IRAQ: General denies being influenced in war crimes cases
Under questioning from Chessani's defense attorney, Gen. James Mattis (pictured) said he was never contacted by anyone from the Pentagon, Congress, the secretary of the Navy's office or Marine headquarters about the Haditha case.
Mattis said he was unconcerned that he might be criticized in the press for his handling of the case.
"I've already been drawn and quartered in enough newspaper articles that I was uninterested in that sort of thing," he said at a motions hearing for Chessani.
Chessani, who was the battalion commander, is charged with dereliction of duty for not ordering a more thorough examination after the Nov. 19, 2005, killings. The military started an investigation only after an expose in Time magazine.
Defense lawyers want the case dropped because of "undue command influence" -- arguing, in effect, that Mattis was pressured into bringing charges to mollify critics of the Iraq war in Congress and the press.
Col. Steven Folsom, the trial judge, delayed making a decision until later in the week. Chessani's trial is set to begin June 16 at Camp Pendleton. He is the highest-ranking Marine to face charges of misconduct in Iraq or Afghanistan.
Under questioning from defense attorney Robert Muise, Mattis also denied there was anything improper about permitting a Marine lawyer involved in the initial investigation into the Haditha killings to attend meetings in his office where the case was discussed before the preliminary hearing.
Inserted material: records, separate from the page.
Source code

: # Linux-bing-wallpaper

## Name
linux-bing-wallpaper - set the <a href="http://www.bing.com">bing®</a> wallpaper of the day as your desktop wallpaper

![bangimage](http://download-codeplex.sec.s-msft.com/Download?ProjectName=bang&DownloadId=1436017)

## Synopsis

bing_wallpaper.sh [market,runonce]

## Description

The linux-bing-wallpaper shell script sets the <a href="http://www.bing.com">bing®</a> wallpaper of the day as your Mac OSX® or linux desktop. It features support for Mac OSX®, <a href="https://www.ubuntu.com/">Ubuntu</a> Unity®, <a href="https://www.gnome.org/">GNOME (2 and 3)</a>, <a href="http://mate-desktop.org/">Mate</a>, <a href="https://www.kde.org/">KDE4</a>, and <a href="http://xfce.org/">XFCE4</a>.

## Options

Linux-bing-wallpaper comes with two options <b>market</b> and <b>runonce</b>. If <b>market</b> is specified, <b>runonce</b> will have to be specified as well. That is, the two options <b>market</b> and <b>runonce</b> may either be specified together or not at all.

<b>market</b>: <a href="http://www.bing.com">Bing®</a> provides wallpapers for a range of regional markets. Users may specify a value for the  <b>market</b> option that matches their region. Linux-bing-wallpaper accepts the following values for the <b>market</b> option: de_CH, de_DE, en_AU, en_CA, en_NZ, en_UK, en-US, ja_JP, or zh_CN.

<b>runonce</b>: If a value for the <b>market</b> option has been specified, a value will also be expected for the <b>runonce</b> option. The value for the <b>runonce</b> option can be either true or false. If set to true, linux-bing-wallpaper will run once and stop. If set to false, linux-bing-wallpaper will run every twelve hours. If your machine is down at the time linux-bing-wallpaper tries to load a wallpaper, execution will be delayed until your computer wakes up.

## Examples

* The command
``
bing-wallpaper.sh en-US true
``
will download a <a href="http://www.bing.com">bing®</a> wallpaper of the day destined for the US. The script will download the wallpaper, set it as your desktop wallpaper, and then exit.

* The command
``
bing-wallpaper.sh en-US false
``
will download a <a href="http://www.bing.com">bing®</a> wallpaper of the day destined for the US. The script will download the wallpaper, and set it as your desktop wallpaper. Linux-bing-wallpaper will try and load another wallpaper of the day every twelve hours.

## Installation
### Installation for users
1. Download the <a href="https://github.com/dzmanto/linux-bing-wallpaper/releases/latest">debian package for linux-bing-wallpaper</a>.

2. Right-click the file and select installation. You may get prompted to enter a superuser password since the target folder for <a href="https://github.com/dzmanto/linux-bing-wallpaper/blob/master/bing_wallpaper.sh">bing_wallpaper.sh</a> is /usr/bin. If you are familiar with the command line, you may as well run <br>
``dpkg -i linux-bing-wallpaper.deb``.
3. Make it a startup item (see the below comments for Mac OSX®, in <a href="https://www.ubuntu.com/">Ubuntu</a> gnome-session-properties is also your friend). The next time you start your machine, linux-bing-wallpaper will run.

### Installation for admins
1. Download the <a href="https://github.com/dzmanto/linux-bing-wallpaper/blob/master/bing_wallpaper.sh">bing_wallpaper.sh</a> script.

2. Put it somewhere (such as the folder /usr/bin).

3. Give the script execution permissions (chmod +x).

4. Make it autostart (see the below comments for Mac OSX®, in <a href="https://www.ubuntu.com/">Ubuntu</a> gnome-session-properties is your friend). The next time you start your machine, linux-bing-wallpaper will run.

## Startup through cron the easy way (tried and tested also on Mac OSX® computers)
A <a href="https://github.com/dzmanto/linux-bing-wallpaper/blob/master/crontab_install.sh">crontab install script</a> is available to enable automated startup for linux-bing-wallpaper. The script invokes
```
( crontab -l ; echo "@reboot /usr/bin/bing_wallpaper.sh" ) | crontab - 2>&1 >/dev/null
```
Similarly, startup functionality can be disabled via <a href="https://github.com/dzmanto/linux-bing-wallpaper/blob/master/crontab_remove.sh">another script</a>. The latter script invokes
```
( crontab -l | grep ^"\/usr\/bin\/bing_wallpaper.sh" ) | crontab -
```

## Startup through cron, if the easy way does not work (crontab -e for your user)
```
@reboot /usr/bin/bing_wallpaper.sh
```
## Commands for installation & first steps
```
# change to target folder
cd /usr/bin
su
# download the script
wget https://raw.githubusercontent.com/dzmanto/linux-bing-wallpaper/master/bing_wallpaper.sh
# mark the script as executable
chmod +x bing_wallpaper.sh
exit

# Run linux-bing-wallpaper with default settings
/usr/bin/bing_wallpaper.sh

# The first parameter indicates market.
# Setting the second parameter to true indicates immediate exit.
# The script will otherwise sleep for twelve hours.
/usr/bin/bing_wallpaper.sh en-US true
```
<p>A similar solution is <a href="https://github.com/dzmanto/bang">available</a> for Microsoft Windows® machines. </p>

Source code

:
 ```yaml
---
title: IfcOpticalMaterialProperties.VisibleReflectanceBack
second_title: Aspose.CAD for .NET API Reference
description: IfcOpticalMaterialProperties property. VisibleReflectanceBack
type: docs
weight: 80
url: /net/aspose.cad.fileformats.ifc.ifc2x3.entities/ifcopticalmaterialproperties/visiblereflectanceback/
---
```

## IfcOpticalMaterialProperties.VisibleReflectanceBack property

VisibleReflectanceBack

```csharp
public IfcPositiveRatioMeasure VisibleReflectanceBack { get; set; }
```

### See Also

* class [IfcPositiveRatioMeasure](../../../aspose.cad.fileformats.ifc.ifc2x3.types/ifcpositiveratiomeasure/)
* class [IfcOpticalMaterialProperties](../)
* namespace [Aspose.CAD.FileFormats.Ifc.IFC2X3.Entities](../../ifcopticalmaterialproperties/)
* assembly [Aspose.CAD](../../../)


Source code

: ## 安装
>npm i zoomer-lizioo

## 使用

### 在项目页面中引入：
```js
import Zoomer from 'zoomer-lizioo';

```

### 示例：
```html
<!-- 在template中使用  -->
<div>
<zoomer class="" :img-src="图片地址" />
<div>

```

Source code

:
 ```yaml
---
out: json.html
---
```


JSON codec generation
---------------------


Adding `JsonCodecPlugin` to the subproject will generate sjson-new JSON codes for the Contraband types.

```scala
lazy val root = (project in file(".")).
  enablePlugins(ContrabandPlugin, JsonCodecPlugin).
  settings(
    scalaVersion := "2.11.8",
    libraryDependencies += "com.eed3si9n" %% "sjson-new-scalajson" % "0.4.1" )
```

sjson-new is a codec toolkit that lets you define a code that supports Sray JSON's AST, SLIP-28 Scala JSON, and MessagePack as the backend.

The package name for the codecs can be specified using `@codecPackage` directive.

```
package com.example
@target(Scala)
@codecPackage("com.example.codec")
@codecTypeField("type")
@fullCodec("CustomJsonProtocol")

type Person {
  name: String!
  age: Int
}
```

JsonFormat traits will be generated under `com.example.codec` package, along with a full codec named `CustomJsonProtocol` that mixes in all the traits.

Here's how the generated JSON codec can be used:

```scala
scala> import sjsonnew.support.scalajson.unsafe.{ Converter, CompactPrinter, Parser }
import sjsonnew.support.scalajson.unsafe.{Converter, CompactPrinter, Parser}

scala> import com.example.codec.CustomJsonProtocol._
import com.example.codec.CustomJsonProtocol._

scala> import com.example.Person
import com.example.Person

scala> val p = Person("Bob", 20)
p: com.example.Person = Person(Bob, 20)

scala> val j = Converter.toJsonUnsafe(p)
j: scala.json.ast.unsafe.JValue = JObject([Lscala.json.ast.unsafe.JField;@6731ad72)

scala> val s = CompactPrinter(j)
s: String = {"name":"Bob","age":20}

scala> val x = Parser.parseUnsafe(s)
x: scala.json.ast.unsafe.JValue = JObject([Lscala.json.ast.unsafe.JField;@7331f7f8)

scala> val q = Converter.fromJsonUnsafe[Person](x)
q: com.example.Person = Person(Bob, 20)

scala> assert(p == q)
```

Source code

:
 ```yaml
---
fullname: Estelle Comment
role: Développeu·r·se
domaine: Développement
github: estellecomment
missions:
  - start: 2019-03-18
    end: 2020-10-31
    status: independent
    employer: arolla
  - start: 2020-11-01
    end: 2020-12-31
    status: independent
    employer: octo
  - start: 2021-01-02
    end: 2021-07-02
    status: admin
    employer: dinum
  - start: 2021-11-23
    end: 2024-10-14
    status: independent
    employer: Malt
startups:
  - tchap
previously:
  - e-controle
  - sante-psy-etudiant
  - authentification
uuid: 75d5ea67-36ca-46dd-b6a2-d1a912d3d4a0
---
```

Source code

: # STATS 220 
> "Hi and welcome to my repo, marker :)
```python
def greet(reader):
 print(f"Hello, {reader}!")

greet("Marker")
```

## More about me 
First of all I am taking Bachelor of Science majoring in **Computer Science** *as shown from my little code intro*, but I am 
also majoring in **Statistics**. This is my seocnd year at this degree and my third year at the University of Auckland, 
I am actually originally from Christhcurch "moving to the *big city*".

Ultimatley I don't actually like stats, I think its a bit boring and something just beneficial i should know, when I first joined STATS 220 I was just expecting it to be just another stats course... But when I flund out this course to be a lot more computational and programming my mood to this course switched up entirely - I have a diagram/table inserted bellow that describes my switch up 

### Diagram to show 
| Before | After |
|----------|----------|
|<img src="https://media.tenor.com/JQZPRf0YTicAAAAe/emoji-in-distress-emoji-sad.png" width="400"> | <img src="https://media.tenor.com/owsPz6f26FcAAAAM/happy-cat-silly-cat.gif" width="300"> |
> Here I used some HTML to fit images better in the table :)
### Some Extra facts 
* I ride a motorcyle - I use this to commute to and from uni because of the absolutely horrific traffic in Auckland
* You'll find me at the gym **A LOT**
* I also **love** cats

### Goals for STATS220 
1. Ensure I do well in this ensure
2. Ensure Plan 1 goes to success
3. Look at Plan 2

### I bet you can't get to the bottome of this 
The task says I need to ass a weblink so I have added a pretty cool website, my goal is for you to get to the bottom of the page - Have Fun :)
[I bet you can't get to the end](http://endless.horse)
The lawyer, Col. John Ewers, attended the meetings because he was involved in other cases and never spoke about the Haditha case, Mattis testified. Ewers, following Mattis on the stand, said the same thing.
Mattis was commanding general of the Marine Forces Central Command when he brought charges in late 2006 against Chessani and seven other Marines. He is now commander of a joint forces command and also NATO supreme allied commander for transformation.
Mattis testified that he spent more time on the Haditha case than any other matter during his tenure as c.g. of Marine Forces Central Command, including reading 9,000 pages from a Naval Criminal Investigative Service report.
"I did not make any decision where I did not feel I had intellectual dominance over the material," he said.